Wednesday, April 22, 2015

Starting with SOLO

One of my inquiry goals this year is to investigate (and implement) ways to improve the literacy of my Junior classes.  The school I am at has had some PD prior to my arrival on SOLO taxonomy.  I started investigating this about 8 weeks ago, and quickly found a strong model of understanding that students could identify with and that I thought was going to be useful in my classroom.

This model for learning, named "SOLO Taxonomy (structure of observed learning outcomes) provides a simple, reliable and robust model for three levels of understanding – surface deep and conceptual (Biggs and Collis 1982)." Source

It has  been great to not only be able to use the Pam Hook website and books that our staffroom has, but also to engage with other English teachers around NZ who have had actual classroom experience with this through the Secondary English list.    A source that I would not have sought out first, but ended up being useful was Pinterest - just goes to show you, don't discount the odd places.

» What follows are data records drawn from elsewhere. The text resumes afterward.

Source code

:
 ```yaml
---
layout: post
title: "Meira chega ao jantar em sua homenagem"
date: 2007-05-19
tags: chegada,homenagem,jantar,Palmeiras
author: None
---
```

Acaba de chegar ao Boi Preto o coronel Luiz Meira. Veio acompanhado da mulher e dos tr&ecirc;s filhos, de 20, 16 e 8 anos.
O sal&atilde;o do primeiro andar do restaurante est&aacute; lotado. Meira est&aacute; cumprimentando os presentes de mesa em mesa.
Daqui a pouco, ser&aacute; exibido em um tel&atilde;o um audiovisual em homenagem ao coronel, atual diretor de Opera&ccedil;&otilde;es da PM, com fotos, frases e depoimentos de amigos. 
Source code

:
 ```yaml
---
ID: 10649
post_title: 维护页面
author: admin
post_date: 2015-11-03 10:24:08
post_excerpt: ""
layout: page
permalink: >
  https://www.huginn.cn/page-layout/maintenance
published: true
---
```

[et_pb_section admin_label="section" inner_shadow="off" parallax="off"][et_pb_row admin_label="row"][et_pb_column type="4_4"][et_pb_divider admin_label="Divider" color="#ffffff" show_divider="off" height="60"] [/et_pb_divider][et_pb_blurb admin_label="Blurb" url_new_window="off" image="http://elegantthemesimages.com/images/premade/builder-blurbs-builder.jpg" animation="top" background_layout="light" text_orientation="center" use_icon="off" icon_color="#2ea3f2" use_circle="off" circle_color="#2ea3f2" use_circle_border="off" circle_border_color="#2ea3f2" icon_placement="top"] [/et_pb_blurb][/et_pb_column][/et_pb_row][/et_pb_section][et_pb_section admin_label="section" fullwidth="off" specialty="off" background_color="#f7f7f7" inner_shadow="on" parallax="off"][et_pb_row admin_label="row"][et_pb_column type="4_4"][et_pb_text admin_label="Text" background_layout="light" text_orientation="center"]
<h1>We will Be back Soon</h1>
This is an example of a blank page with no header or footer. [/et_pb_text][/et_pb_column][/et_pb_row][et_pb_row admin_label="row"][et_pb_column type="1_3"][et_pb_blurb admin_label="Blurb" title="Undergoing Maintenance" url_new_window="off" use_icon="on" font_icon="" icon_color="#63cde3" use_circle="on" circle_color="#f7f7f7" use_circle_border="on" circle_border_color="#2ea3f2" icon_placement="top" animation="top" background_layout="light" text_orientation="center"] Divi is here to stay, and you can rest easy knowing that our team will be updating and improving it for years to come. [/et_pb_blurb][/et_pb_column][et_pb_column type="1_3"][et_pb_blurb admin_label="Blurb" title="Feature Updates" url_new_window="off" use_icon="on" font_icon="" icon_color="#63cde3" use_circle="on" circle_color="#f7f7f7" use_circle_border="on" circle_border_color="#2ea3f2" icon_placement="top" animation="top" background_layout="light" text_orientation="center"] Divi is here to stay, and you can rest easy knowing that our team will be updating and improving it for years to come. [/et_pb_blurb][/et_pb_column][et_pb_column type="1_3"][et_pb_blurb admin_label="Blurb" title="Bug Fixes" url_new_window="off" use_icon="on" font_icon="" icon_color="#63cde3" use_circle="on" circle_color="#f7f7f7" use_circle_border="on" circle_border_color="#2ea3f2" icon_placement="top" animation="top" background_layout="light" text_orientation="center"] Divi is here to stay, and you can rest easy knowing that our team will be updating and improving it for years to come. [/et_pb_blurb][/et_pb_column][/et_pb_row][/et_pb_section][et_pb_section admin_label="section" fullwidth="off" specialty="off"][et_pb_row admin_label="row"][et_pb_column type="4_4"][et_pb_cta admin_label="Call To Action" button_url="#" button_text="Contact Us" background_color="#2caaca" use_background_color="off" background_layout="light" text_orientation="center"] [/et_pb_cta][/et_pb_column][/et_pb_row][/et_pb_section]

So, all excited and inspired, on the first day back in term I had a go with my Junior classes.  We had briefly touched on the concpts of SOLO at the end of last term - so we recapped the levels of thinking before starting on some activities.   Over the holidays they had been assigned a novel, so they took the main characters and events and then connected them to each other using the sides of the hexagons.  It was a great way for them to start to see how characters and events intertwined.  Later in the day I used the hexagons again to link ideas and concepts together from feature articles.

Breaking down the concepts - (love my whiteboard tables!)

Seeing what ideas link

Senior class using hexagons to get ideas from a feature article and linked the articles ideas with their own prior knowledge.  The group then shared their ideas and putting them together for a collaborative knowledge hexagon.